Dans ce travail, je me retrouve dans l'exploration de la nuance... et si je regarde les synonymes de « nuance » je nous devine dans chacun des termes : dissemblance, bémol, variété, degré…
Le réalisateur, Bruno Dumont, nous dit : « Le drôle, c'est un degré du drame. Il suffit de pousser un peu le drame et on tombe dans le comique. », et les propositions de Laurent se situent dans le degré de toute chose humaine, un pas de côté, dans les facettes de nous-mêmes innombrables et multiformes. Ce qui est donné à voir est sans compromis, ce n'est pas un théâtre aux lumières condescendantes, c'est un théâtre radical qui saisie, qui cloue ; enfin c'est un théâtre qu'on éprouve à l'instant, acteurs et spectateurs ensemble et néanmoins dans deux espaces clairement séparés.
En bande dessinée, l'action se trouve souvent entre les cases, dans le vide de deux dessins figés : la compétence de l'auteur réside en sa capacité à découper correctement son histoire pour que le lecteur puisse se fabriquer tout seul les ellipses. Le théâtre de Laurent de Richemond, me semble-t-il, est composé d'« entre-case », d'interstices et d'ellipses : ce qui se trame dans ses spectacles est intime et inconscient.
J'assume pleinement d'être au centre de ce projet ! Et dans ce travail qui « tourne » autour de moi, je me sens simplement « réelle »… Ni bonne, ni mauvaise, je ne crains aucun jugement car je me sais incomparable. J’essaie d’être au plus proche de ma vérité et ce que j’éprouve devient alors universel et commun. Curieusement, je suis très pudique mais ce que je raconte de moi ne m'appartient plus, et parle à coup sûr de tous les autres… Je suis très heureuse de suivre et d'être suivie. Je suis très heureuse de ce lien étrange que nous avons fabriqué les uns avec les autres. Dans ce projet, nous existons tous de façon illimitée.

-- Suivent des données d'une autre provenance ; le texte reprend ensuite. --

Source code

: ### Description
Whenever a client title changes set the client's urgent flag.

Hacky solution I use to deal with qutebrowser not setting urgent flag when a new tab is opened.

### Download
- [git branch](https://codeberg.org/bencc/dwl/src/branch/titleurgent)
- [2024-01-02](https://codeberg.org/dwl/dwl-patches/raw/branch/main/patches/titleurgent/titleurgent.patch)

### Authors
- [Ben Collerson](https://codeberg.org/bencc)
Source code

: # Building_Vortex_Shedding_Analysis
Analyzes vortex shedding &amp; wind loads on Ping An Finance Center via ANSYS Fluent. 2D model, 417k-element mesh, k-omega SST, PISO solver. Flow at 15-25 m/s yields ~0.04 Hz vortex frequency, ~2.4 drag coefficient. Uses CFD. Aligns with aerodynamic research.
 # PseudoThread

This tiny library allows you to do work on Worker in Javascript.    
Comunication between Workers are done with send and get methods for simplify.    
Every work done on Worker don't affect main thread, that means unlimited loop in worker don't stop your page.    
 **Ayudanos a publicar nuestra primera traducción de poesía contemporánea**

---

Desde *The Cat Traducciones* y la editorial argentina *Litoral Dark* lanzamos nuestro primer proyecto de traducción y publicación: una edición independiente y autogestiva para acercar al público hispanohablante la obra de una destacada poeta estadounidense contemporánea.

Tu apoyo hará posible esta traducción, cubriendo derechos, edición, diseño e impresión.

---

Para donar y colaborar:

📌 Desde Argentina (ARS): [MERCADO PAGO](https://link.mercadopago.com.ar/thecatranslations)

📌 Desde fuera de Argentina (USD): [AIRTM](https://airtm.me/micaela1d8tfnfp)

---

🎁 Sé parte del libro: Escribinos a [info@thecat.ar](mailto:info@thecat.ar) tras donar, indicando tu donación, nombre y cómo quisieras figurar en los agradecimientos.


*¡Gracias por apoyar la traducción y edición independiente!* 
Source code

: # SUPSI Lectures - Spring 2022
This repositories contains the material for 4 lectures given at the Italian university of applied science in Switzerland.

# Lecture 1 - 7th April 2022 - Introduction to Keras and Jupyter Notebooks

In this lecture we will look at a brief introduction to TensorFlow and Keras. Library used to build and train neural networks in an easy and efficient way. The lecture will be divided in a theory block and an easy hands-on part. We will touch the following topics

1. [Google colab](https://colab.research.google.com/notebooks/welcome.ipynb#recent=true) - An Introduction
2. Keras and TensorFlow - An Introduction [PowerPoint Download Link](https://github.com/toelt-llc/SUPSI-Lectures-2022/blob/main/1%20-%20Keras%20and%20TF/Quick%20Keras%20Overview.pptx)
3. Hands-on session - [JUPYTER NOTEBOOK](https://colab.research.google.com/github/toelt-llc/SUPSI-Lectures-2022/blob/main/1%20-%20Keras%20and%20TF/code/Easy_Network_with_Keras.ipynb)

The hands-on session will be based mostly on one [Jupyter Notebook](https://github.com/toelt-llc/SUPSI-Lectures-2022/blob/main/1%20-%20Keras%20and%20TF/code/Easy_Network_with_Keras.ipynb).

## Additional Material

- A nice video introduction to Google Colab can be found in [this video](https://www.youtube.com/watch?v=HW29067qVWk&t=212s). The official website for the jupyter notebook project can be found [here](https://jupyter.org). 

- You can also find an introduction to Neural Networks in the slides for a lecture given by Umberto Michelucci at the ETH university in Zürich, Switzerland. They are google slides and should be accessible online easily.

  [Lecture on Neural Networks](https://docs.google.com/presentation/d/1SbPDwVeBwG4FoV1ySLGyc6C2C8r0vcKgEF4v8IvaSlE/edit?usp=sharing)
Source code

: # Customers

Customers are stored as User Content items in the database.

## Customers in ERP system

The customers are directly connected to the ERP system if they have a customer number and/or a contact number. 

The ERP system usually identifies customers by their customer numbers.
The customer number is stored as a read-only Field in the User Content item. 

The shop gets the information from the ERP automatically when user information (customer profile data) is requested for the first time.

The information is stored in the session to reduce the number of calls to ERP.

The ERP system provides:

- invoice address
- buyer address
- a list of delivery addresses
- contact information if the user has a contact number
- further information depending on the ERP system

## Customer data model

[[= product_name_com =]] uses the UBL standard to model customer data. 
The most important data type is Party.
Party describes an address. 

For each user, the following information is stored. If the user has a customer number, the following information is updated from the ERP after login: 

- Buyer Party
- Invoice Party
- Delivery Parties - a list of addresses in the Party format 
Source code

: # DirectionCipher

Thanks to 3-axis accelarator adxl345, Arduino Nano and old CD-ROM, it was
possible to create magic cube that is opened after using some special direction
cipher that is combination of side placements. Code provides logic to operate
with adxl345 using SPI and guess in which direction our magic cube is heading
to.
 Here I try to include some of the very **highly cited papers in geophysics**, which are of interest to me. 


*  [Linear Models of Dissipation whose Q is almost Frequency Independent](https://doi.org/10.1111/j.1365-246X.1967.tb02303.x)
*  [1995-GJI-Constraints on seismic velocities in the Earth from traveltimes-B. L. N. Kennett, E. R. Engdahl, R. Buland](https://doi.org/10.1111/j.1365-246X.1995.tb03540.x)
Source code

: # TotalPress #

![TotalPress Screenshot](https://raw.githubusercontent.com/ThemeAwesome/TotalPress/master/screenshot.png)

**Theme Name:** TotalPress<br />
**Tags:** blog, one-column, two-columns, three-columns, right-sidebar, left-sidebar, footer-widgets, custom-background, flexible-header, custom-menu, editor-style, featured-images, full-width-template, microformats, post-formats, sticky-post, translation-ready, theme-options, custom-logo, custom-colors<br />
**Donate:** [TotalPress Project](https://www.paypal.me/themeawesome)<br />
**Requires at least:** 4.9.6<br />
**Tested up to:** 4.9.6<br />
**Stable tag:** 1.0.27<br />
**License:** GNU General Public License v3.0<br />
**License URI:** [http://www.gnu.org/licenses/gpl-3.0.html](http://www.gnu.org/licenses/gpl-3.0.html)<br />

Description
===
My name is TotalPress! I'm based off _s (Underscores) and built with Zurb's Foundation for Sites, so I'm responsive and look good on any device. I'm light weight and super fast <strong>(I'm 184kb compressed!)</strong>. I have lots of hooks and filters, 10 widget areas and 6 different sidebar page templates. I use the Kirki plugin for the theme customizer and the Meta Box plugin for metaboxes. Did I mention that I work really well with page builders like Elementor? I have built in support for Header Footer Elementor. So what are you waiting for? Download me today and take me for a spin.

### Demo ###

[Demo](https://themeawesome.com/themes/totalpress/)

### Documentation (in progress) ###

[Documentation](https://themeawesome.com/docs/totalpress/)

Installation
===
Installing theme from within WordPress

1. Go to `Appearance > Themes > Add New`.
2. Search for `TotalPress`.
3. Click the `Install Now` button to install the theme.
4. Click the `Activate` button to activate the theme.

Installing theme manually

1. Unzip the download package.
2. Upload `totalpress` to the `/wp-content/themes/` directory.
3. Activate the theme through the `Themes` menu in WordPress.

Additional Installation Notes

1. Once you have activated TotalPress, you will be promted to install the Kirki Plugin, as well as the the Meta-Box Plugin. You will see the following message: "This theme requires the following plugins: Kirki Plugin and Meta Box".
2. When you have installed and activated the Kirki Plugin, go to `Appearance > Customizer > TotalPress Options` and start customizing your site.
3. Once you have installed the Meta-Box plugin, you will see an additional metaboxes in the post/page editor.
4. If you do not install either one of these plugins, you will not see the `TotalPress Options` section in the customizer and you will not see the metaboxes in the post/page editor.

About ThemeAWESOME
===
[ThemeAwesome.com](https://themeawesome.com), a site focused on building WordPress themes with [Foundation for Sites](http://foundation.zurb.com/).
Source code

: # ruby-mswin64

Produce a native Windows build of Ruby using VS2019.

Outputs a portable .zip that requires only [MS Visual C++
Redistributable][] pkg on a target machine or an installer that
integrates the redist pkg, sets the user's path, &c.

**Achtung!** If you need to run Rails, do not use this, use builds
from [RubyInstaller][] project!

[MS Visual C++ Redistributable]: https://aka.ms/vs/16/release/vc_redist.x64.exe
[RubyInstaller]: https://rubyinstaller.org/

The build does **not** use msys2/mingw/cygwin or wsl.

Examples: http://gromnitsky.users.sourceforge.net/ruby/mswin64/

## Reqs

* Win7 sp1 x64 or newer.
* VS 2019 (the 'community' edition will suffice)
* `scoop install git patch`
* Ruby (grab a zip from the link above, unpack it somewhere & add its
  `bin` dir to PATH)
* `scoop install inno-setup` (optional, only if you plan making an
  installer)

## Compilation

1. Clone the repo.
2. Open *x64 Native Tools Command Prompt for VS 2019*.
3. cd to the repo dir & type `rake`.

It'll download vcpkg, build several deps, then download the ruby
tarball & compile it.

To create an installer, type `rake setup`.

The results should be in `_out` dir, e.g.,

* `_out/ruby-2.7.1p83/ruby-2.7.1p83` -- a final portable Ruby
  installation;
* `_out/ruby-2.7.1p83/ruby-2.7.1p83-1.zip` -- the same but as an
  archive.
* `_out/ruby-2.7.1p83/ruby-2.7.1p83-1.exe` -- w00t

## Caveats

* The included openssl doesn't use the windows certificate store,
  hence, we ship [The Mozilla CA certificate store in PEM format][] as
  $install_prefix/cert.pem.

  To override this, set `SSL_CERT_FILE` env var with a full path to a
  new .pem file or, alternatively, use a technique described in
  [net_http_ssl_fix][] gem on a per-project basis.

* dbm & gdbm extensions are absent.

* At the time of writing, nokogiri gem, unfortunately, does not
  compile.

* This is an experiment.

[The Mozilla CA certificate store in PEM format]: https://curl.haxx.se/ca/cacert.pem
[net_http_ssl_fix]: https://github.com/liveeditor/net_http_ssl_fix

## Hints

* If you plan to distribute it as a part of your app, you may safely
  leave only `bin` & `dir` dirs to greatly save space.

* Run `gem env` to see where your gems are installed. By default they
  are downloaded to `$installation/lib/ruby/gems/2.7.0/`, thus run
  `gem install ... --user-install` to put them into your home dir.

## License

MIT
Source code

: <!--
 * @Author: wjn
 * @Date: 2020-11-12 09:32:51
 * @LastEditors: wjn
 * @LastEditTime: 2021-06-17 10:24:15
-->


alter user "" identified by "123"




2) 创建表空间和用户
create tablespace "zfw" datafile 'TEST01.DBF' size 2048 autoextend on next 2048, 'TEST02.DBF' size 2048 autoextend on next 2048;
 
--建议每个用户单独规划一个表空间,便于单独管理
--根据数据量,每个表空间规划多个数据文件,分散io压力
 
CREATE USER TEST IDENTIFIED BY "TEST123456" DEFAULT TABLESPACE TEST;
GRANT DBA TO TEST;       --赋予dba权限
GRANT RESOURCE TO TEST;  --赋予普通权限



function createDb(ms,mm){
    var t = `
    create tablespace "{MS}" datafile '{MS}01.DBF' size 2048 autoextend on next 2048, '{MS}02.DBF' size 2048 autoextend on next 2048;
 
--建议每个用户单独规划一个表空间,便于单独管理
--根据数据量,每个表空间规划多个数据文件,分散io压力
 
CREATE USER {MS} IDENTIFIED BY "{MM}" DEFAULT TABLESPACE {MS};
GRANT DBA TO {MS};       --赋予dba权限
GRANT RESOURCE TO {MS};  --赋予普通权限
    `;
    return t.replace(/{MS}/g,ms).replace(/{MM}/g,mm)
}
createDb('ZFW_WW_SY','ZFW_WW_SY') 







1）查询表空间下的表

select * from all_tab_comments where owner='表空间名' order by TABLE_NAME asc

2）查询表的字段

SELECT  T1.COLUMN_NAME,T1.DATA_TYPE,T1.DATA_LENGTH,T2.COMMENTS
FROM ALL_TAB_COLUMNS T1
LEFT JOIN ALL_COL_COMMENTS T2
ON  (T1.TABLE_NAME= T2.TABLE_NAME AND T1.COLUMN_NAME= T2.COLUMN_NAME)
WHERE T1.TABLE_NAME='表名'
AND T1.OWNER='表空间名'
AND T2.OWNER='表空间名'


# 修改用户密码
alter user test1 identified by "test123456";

Vraiment c'était tellement bien... Ce travail est extrêmement agréable, je crois que nous vivons une sorte de transe, un parfait oubli de soi brassé dans cette singulière communauté… Tu sais c'est étrange ce travail parce ce que ça me procure un grand sentiment de fierté quand je vois tous ces gens si beaux rassemblés sur le plateau autour de moi ; mais comme c'est aussi pour ton travail qu'ils sont tous là, ça nous lie plus encore toi et moi et comme au final dans « Suivre Quelqu’un » on se suit tous les uns les autres et bien on est finalement ensemble pour être ensemble. Et c'est à la fois si simple et si évident, si mièvre et si naïf, que tout me paraît d'une absolue vérité. Dans ces heures particulières où nous vivons dans ce qui me semble être un ersatz du monde, la vérité de l'instant est inestimable.
(message envoyé par Stéphanie Louit à Laurent de Richemond après la première période de travail)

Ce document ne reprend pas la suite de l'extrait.